When you add it all up, I think the message is clear: You and I should be getting EXCITED about the present environment for stocks, if we're long-term investors. It's going to be a lot easier, for instance, to find good values in this year's Rule Breaker seminar than last year's just because market conditions appear to be (fleetingly) so terribly unfavorable to growth stocks.
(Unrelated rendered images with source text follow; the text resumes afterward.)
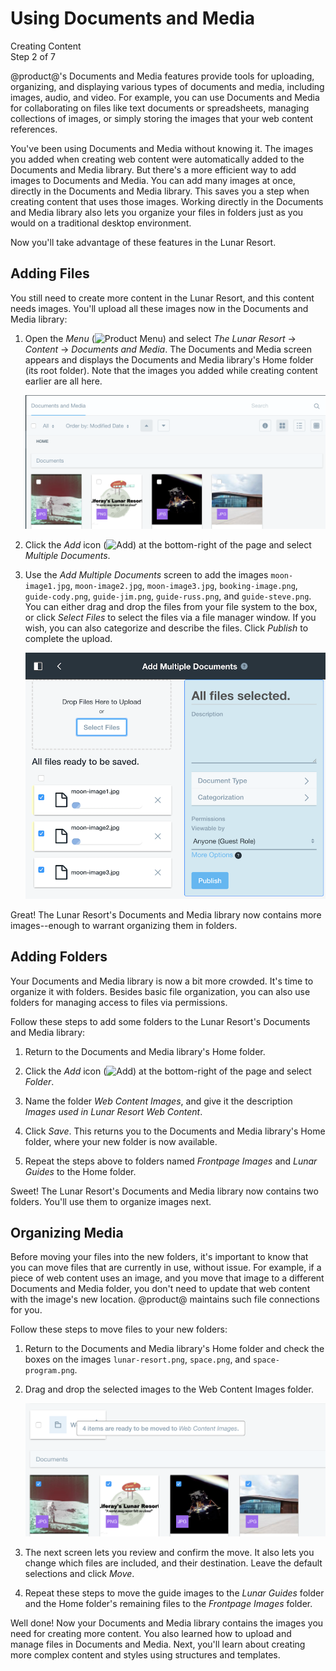 # Using Documents and Media [](id=using-documents-and-media)

<div class="learn-path-step">
    <p>Creating Content<br>Step 2 of 7</p>
</div>

@product@'s Documents and Media features provide tools for uploading, 
organizing, and displaying various types of documents and media, including 
images, audio, and video. For example, you can use Documents and Media for 
collaborating on files like text documents or spreadsheets, managing collections 
of images, or simply storing the images that your web content references. 

You've been using Documents and Media without knowing it. The images you added 
when creating web content were automatically added to the Documents and Media 
library. But there's a more efficient way to add images to Documents and Media. 
You can add many images at once, directly in the Documents and Media library. 
This saves you a step when creating content that uses those images. Working 
directly in the Documents and Media library also lets you organize your files in 
folders just as you would on a traditional desktop environment. 

Now you'll take advantage of these features in the Lunar Resort. 

## Adding Files [](id=adding-files)

You still need to create more content in the Lunar Resort, and this content 
needs images. You'll upload all these images now in the Documents and Media 
library:

1.  Open the *Menu* 
    (![Product Menu](../../../images/icon-menu.png)) and select *The Lunar 
    Resort* &rarr; *Content* &rarr; *Documents and Media*. The Documents and 
    Media screen appears and displays the Documents and Media library's Home 
    folder (its root folder). Note that the images you added while creating 
    content earlier are all here.

    ![Figure 1: The Documents and Media library's Home folder contains the Lunar Resort's existing images.](../../../images/001-existing-images.png)

2.  Click the *Add* icon 
    (![Add](../../../images/icon-add.png)) at the bottom-right of the page and 
    select *Multiple Documents*. 

3.  Use the *Add Multiple Documents* screen to add the images 
    `moon-image1.jpg`, `moon-image2.jpg`, `moon-image3.jpg`, 
    `booking-image.png`, `guide-cody.png`, `guide-jim.png`, `guide-russ.png`, 
    and `guide-steve.png`. You can either drag and drop the files from your 
    file system to the box, or click *Select Files* to select the files via a 
    file manager window. If you wish, you can also categorize and describe the 
    files. Click *Publish* to complete the upload. 

    ![Figure 2: The Documents and Media library lets you add multiple documents at once.](../../../images/001-add-multiple-documents.png)

Great! The Lunar Resort's Documents and Media library now contains more 
images--enough to warrant organizing them in folders. 

## Adding Folders [](id=adding-folders)

Your Documents and Media library is now a bit more crowded. It's time to 
organize it with folders. Besides basic file organization, you can also use 
folders for managing access to files via permissions. 

Follow these steps to add some folders to the Lunar Resort's Documents and Media 
library: 

1.  Return to the Documents and Media library's Home folder. 

2.  Click the *Add* icon 
    (![Add](../../../images/icon-add.png)) at the bottom-right of the page and 
    select *Folder*. 

3.  Name the folder *Web Content Images*, and give it the description *Images 
    used in Lunar Resort Web Content*. 

4.  Click *Save*. This returns you to the Documents and Media library's Home 
    folder, where your new folder is now available. 

5.  Repeat the steps above to folders named *Frontpage Images* and *Lunar Guides* to the Home folder. 

Sweet! The Lunar Resort's Documents and Media library now contains two folders. 
You'll use them to organize images next. 

## Organizing Media [](id=organizing-media)

Before moving your files into the new folders, it's important to know that you 
can move files that are currently in use, without issue. For example, if a piece 
of web content uses an image, and you move that image to a different Documents 
and Media folder, you don't need to update that web content with the image's new 
location. @product@ maintains such file connections for you. 

Follow these steps to move files to your new folders: 

1.  Return to the Documents and Media library's Home folder and check the boxes 
    on the images `lunar-resort.png`, `space.png`, and `space-program.png`. 

2.  Drag and drop the selected images to the Web Content Images folder. 

    ![Figure 3: The Documents and Media library lets you drag and drop files into a folder.](../../../images/001-drag-files.png)

3.  The next screen lets you review and confirm the move. It also lets you 
    change which files are included, and their destination. Leave the default 
    selections and click *Move*. 

4.  Repeat these steps to move the guide images to the *Lunar Guides* folder 
     and the Home folder's remaining files to the *Frontpage Images* folder. 

Well done! Now your Documents and Media library contains the images you need 
for creating more content. You also learned how to upload and manage files in 
Documents and Media. Next, you'll learn about creating more complex content and 
styles using structures and templates.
But while conventional wisdom may wish to hibernate from a market that seems cruel and unforgiving, I would like to suggest Foolishly that this is an outstanding time to be dollar-cost averaging that regular portion of your paycheck into the market.

Am I saying that a rising tide will lift all boats? I truly hope not. Part of the reason that market sentiment and performance are so weak is that for some reason companies like Pets.com (Nasdaq: IPET)and DrKoop.com (Nasdaq: KOOP) and even supposed juggernauts like CMGI(Nasdaq: CMGI) were accorded grotesquely high multiples of sales. It was an environment where investors seemed willing to pay Ace of Spades prices for the privilege of owning the Three of Clubs. (I still think Amazon.com is a "face card" business, even though it's not yet profitable, but of all my companies that's the one with highest risk -- though with incredibly high brand recognition.) Again, I truly hope that the market (that's all of us) has learned not to overvalue third-tier players come the next market recovery.

But the world's most promising companies are now on sale, with 60% cut-rate prices from what we saw just a year ago. That is a cause for optimism, not "blood on the streets" analogies and fear mongering. My own pet project is our coming Rule Breaker seminar, where I look forward to working with many of you to find the Breakers, eschew the Fakers, and fulfill our Motley Fool aim of Learning Together.

I look forward to many more great years to invest, and wish you the very best with all your investing. I hope The Motley Fool will be increasingly relevant and helpful to you with all your financial needs. To all of you and yours, a very Happy New Year!